:: TASK DESCRIPTION ::
A single number is the whole answer: the count of lines in the records where "時間計算量O" occurs.

(Items listed in a dataset)
=== Begin Enclosure ===
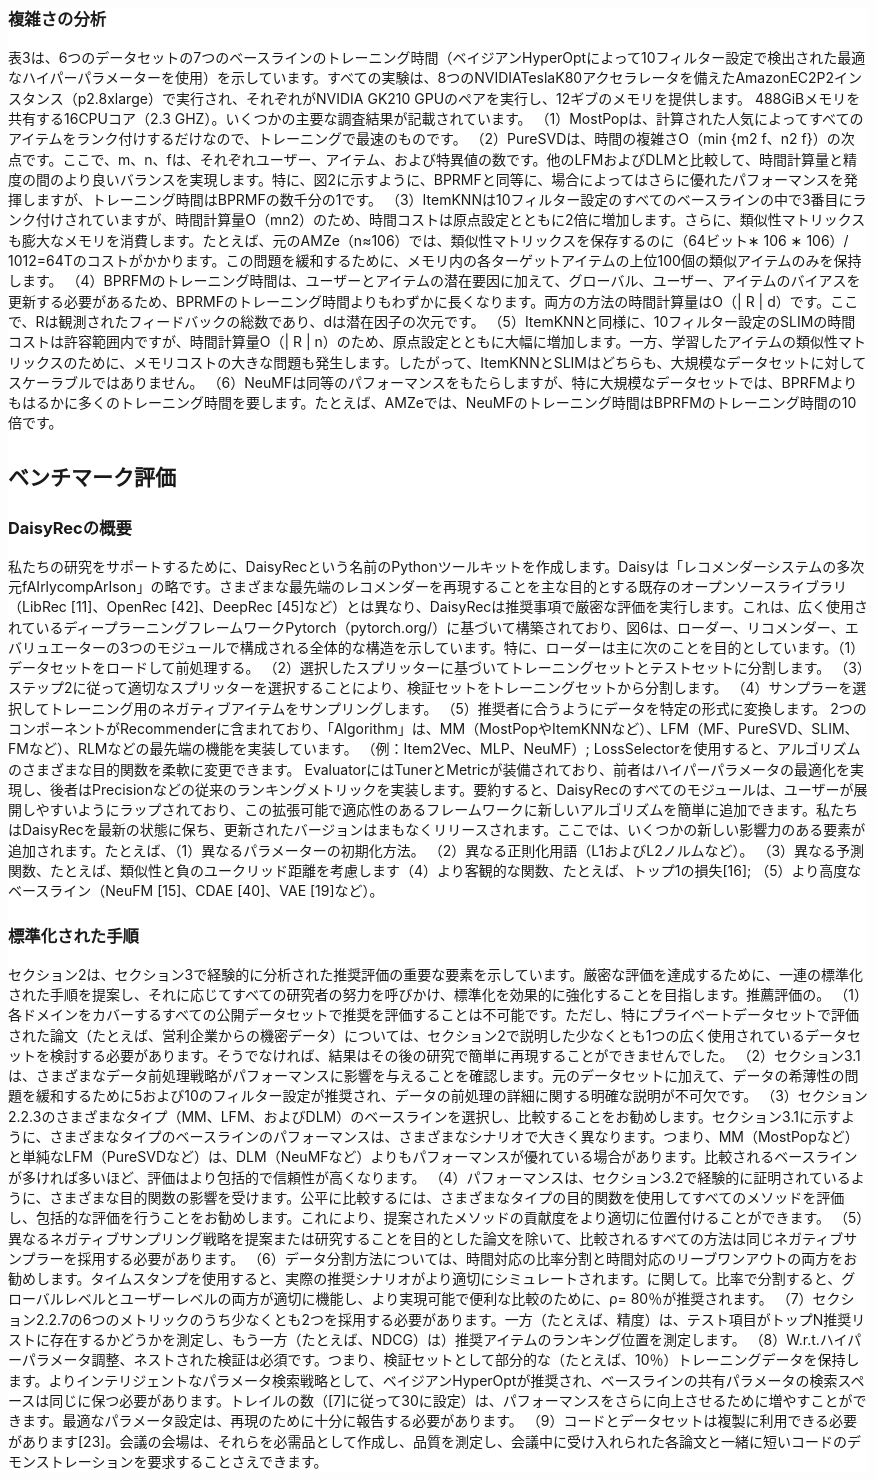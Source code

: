 ### 複雑さの分析
表3は、6つのデータセットの7つのベースラインのトレーニング時間（ベイジアンHyperOptによって10フィルター設定で検出された最適なハイパーパラメーターを使用）を示しています。すべての実験は、8つのNVIDIATeslaK80アクセラレータを備えたAmazonEC2P2インスタンス（p2.8xlarge）で実行され、それぞれがNVIDIA GK210 GPUのペアを実行し、12ギブのメモリを提供します。 488GiBメモリを共有する16CPUコア（2.3 GHZ）。いくつかの主要な調査結果が記載されています。 
（1）MostPopは、計算された人気によってすべてのアイテムをランク付けするだけなので、トレーニングで最速のものです。 
（2）PureSVDは、時間の複雑さO（min {m2 f、n2 f}）の次点です。ここで、m、n、fは、それぞれユーザー、アイテム、および特異値の数です。他のLFMおよびDLMと比較して、時間計算量と精度の間のより良いバランスを実現します。特に、図2に示すように、BPRMFと同等に、場合によってはさらに優れたパフォーマンスを発揮しますが、トレーニング時間はBPRMFの数千分の1です。 
（3）ItemKNNは10フィルター設定のすべてのベースラインの中で3番目にランク付けされていますが、時間計算量O（mn2）のため、時間コストは原点設定とともに2倍に増加します。さらに、類似性マトリックスも膨大なメモリを消費します。たとえば、元のAMZe（n≈106）では、類似性マトリックスを保存するのに（64ビット∗ 106 ∗ 106）/ 1012=64Tのコストがかかります。この問題を緩和するために、メモリ内の各ターゲットアイテムの上位100個の類似アイテムのみを保持します。 
（4）BPRFMのトレーニング時間は、ユーザーとアイテムの潜在要因に加えて、グローバル、ユーザー、アイテムのバイアスを更新する必要があるため、BPRMFのトレーニング時間よりもわずかに長くなります。両方の方法の時間計算量はO（| R | d）です。ここで、Rは観測されたフィードバックの総数であり、dは潜在因子の次元です。
 （5）ItemKNNと同様に、10フィルター設定のSLIMの時間コストは許容範囲内ですが、時間計算量O（| R | n）のため、原点設定とともに大幅に増加します。一方、学習したアイテムの類似性マトリックスのために、メモリコストの大きな問題も発生します。したがって、ItemKNNとSLIMはどちらも、大規模なデータセットに対してスケーラブルではありません。 
 （6）NeuMFは同等のパフォーマンスをもたらしますが、特に大規模なデータセットでは、BPRFMよりもはるかに多くのトレーニング時間を要します。たとえば、AMZeでは、NeuMFのトレーニング時間はBPRFMのトレーニング時間の10倍です。

## ベンチマーク評価
### DaisyRecの概要
私たちの研究をサポートするために、DaisyRecという名前のPythonツールキットを作成します。Daisyは「レコメンダーシステムの多次元fAIrlycompArIson」の略です。さまざまな最先端のレコメンダーを再現することを主な目的とする既存のオープンソースライブラリ（LibRec [11]、OpenRec [42]、DeepRec [45]など）とは異なり、DaisyRecは推奨事項で厳密な評価を実行します。これは、広く使用されているディープラーニングフレームワークPytorch（pytorch.org/）に基づいて構築されており、図6は、ローダー、リコメンダー、エバリュエーターの3つのモジュールで構成される全体的な構造を示しています。特に、ローダーは主に次のことを目的としています。（1）データセットをロードして前処理する。 （2）選択したスプリッターに基づいてトレーニングセットとテストセットに分割します。 （3）ステップ2に従って適切なスプリッターを選択することにより、検証セットをトレーニングセットから分割します。 （4）サンプラーを選択してトレーニング用のネガティブアイテムをサンプリングします。 （5）推奨者に合うようにデータを特定の形式に変換します。 2つのコンポーネントがRecommenderに含まれており、「Algorithm」は、MM（MostPopやItemKNNなど）、LFM（MF、PureSVD、SLIM、FMなど）、RLMなどの最先端の機能を実装しています。 （例：Item2Vec、MLP、NeuMF）; LossSelectorを使用すると、アルゴリズムのさまざまな目的関数を柔軟に変更できます。 EvaluatorにはTunerとMetricが装備されており、前者はハイパーパラメータの最適化を実現し、後者はPrecisionなどの従来のランキングメトリックを実装します。要約すると、DaisyRecのすべてのモジュールは、ユーザーが展開しやすいようにラップされており、この拡張可能で適応性のあるフレームワークに新しいアルゴリズムを簡単に追加できます。私たちはDaisyRecを最新の状態に保ち、更新されたバージョンはまもなくリリースされます。ここでは、いくつかの新しい影響力のある要素が追加されます。たとえば、（1）異なるパラメーターの初期化方法。 （2）異なる正則化用語（L1およびL2ノルムなど）。 （3）異なる予測関数、たとえば、類似性と負のユークリッド距離を考慮します（4）より客観的な関数、たとえば、トップ1の損失[16]; （5）より高度なベースライン（NeuFM [15]、CDAE [40]、VAE [19]など）。

### 標準化された手順
セクション2は、セクション3で経験的に分析された推奨評価の重要な要素を示しています。厳密な評価を達成するために、一連の標準化された手順を提案し、それに応じてすべての研究者の努力を呼びかけ、標準化を効果的に強化することを目指します。推薦評価の。 
（1）各ドメインをカバーするすべての公開データセットで推奨を評価することは不可能です。ただし、特にプライベートデータセットで評価された論文（たとえば、営利企業からの機密データ）については、セクション2で説明した少なくとも1つの広く使用されているデータセットを検討する必要があります。そうでなければ、結果はその後の研究で簡単に再現することができませんでした。 
（2）セクション3.1は、さまざまなデータ前処理戦略がパフォーマンスに影響を与えることを確認します。元のデータセットに加えて、データの希薄性の問題を緩和するために5および10のフィルター設定が推奨され、データの前処理の詳細に関する明確な説明が不可欠です。 
（3）セクション2.2.3のさまざまなタイプ（MM、LFM、およびDLM）のベースラインを選択し、比較することをお勧めします。セクション3.1に示すように、さまざまなタイプのベースラインのパフォーマンスは、さまざまなシナリオで大きく異なります。つまり、MM（MostPopなど）と単純なLFM（PureSVDなど）は、DLM（NeuMFなど）よりもパフォーマンスが優れている場合があります。比較されるベースラインが多ければ多いほど、評価はより包括的で信頼性が高くなります。 
（4）パフォーマンスは、セクション3.2で経験的に証明されているように、さまざまな目的関数の影響を受けます。公平に比較​​するには、さまざまなタイプの目的関数を使用してすべてのメソッドを評価し、包括的な評価を行うことをお勧めします。これにより、提案されたメソッドの貢献度をより適切に位置付けることができます。 
（5）異なるネガティブサンプリング戦略を提案または研究することを目的とした論文を除いて、比較されるすべての方法は同じネガティブサンプラーを採用する必要があります。 
（6）データ分割方法については、時間対応の比率分割と時間対応のリーブワンアウトの両方をお勧めします。タイムスタンプを使用すると、実際の推奨シナリオがより適切にシミュレートされます。に関して。比率で分割すると、グローバルレベルとユーザーレベルの両方が適切に機能し、より実現可能で便利な比較のために、ρ= 80％が推奨されます。 
（7）セクション2.2.7の6つのメトリックのうち少なくとも2つを採用する必要があります。一方（たとえば、精度）は、テスト項目がトップN推奨リストに存在するかどうかを測定し、もう一方（たとえば、NDCG）は）推奨アイテムのランキング位置を測定します。 
（8）W.r.t.ハイパーパラメータ調整、ネストされた検証は必須です。つまり、検証セットとして部分的な（たとえば、10％）トレーニングデータを保持します。よりインテリジェントなパラメータ検索戦略として、ベイジアンHyperOptが推奨され、ベースラインの共有パラメータの検索スペースは同じに保つ必要があります。トレイルの数（[7]に従って30に設定）は、パフォーマンスをさらに向上させるために増やすことができます。最適なパラメータ設定は、再現のために十分に報告する必要があります。
 （9）コードとデータセットは複製に利用できる必要があります[23]。会議の会場は、それらを必需品として作成し、品質を測定し、会議中に受け入れられた各論文と一緒に短いコードのデモンストレーションを要求することさえできます。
=== End Enclosure ===
:: TASK SOLUTION ::
2